DH had kind of a ‘clinger’ friend that didn’t quite understand boundaries.

He had a couple of Smirnoff malts and slept in DH’s apartment once. Attempted it on the foot of the bed. DH was really, really not impressed and had to boot him to the couch. It was that bad.

The students in DH’s year in school are split into several different architecture studios where they have their own space to work on projects. This guy was in DH’s studio and would get upset with DH when he would go do work in the other studios to hang out with his other friends.

Fortunately, if you are good about setting clear boundaries, the solution can be simple. Your SO can’t do much at work, other than say, “I think it is inappropriate to discuss (girl’s name) with you, so let’s talk about something else.”

At home, all he has to do is turn off his phone or put it away. Problem solved. The guy will eventually take a hint. At home time is at home time, no unwanted interruptions.

Post # 12
Member
1175 posts
Bumble bee
  • Wedding: May 2014

@beetee123:  I am having a similiar situation with a mutual co-worker to both my fiance and I.  Frankly, I don’t like the guy.  I have said so on many occasions.

My problem is this guy constantly texts and calls my fiance.  And more often than not the comments made are about pot or meth.  We all work in a strickly drug free environment, and with very good reason.  We all haul poison, in very large quantaties.

My fiance is very nice, to everyone……including this clown.  He doesn’t want to befriend the guy, but at the same time he won’t just tell him to go away.

My fiance and I are both in recovery, and have been clean for years.  So this is a HUGE strike against this guy because he has been told several times to knock it off.  Yet he continues.  I am impatiently waiting to run in to him accidently on purpose so I can tell him off to his face.

I don’t really have any advice for you other than to voice your opinion to your SO about it.   This guy sounds like a whacko, and I don’t blame you at all for how you feel.  Sorry you are dealing with this……I can totally relate.

 

 

 

Post # 14
Member
5966 posts
Bee Keeper
  • Wedding: September 2017

@beetee123:  You can’t control how this guy acts.
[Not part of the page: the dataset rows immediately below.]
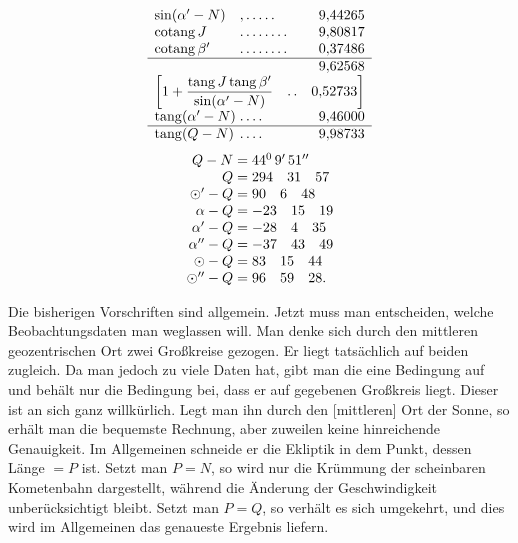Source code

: \[
\begin{array}{l@{\;}l@{\;}r}
\sin(\alpha'-N)&\mathord{,}\,\mathord{.}\,\mathord{.}\,\mathord{.}\,\mathord{.}\,\mathord{.}&9{,}44265\\
\operatorname{cotang}J&\mathord{.}\,\mathord{.}\,\mathord{.}\,\mathord{.}\,\mathord{.}\,\mathord{.}\,\mathord{.}\,\mathord{.}&9{,}80817\\
\operatorname{cotang}\beta'&\mathord{.}\,\mathord{.}\,\mathord{.}\,\mathord{.}\,\mathord{.}\,\mathord{.}\,\mathord{.}\,\mathord{.}&0{,}37486\\\hline
&&9{,}62568\\
\multicolumn{3}{l}{\left[1+\dfrac{\operatorname{tang}J\operatorname{tang}\beta'}{\sin(\alpha'-N)}\quad\mathord{.}\,\mathord{.}\quad0{,}52733\right]}\\
\operatorname{tang}(\alpha'-N)&\mathord{.}\,\mathord{.}\,\mathord{.}\,\mathord{.}&9{,}46000\\\hline
\operatorname{tang}(Q-N)&\mathord{.}\,\mathord{.}\,\mathord{.}\,\mathord{.}&9{,}98733
\end{array}
\]
\[
\begin{array}{r@{\;}l}
Q-N=&44^{0}\,9'\,51''\\
Q=&294\quad31\quad57\\
\odot'-Q=&90\quad6\quad48\\
\alpha-Q=&-23\quad15\quad19\\
\alpha'-Q=&-28\quad4\quad35\\
\alpha''-Q=&-37\quad43\quad49\\
\odot-Q=&83\quad15\quad44\\
\odot''-Q=&96\quad59\quad28.
\end{array}
\]

Die bisherigen Vorschriften sind allgemein. Jetzt muss man entscheiden, welche Beobachtungsdaten man weglassen will. Man denke sich durch den mittleren geozentrischen Ort zwei Großkreise gezogen. Er liegt tatsächlich auf beiden zugleich. Da man jedoch zu viele Daten hat, gibt man die eine Bedingung auf und behält nur die Bedingung bei, dass er auf  gegebenen Großkreis liegt. Dieser ist an sich ganz willkürlich. Legt man ihn durch den [mittleren] Ort der Sonne, so erhält man die bequemste Rechnung, aber zuweilen keine hinreichende Genauigkeit. Im Allgemeinen schneide er die Ekliptik in dem Punkt, dessen Länge \(=P\) ist. Setzt man \(P=N\), so wird nur die Krümmung der scheinbaren Kometenbahn dargestellt, während die Änderung der Geschwindigkeit unberücksichtigt bleibt. Setzt man \(P=Q\), so verhält es sich umgekehrt, und dies wird im Allgemeinen das genaueste Ergebnis liefern.

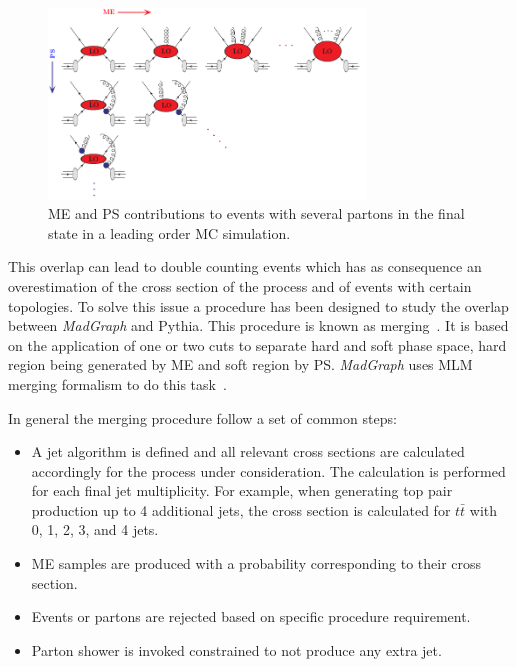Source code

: \begin{figure}[!Hhtbp]
  \begin{center}
    \includegraphics[width=0.75\textwidth]{figs/PSMEInterface.png}
    \caption{ME and PS contributions to events with several partons in the final state in a leading order MC simulation.}
    \label{fig:PSME}
  \end{center}
\end{figure}

This overlap can lead to double counting events which has as consequence an overestimation of the cross section of the process and of events with certain topologies. To solve this issue a procedure has been designed to study the overlap between \textit{MadGraph} and Pythia. This procedure is known as merging~\cite{Alwall:2007fs, Alwall:2008qv, Lavesson:2007uu}. It is based on the application of one or two cuts to separate hard and soft phase space, hard region being generated by ME and soft region by PS. \textit{MadGraph} uses MLM merging formalism to do this task~\cite{Mangano:2001xp, Mangano:2006rw}. 

In general the merging procedure follow a set of common steps:
\begin{itemize}
\item A jet algorithm is defined and all relevant cross sections are calculated accordingly for the process under consideration. The calculation is performed for each final jet multiplicity. For example, when generating top pair production up to 4 additional jets, the cross section is calculated for $t\bar{t}$ with 0, 1, 2, 3, and 4 jets. 
\item ME samples are produced with a probability corresponding to their cross section.
\item Events or partons are rejected based on specific procedure requirement.
\item Parton shower is invoked constrained to not produce any extra jet.
\end{itemize}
I would be focusing on your SO and explaining that you need there to be more boundaries with this friend. Your SO is just as guilty for how that friendship works because he is allowing it to happen. If it’s a problem, it’s as easy as saying “hey F, I love ya man but you need to chill out on the messages and phone calls. I like hangin out but it’s getting a bit excessive buddy.” if he gets mad, oh well. If need be the friendship will end, that’s my opinion. I wouldn’t keep someone around who was that obsessive just to have a friend to play video games with.

Post # 15
Member
5966 posts
Bee Keeper
  • Wedding: September 2017

@beetee123: I would most definitely encourage him to not take work phone calls after hours. If he’s not getting paid overtime, than no. Just no lol. I don’t work in retail but when I leave my job, it stays here. Unless they are going to pay me to be on call in some way. I can see one or two calls here or there in a bind. But it doesn’ tsound like that is what this guy is doing.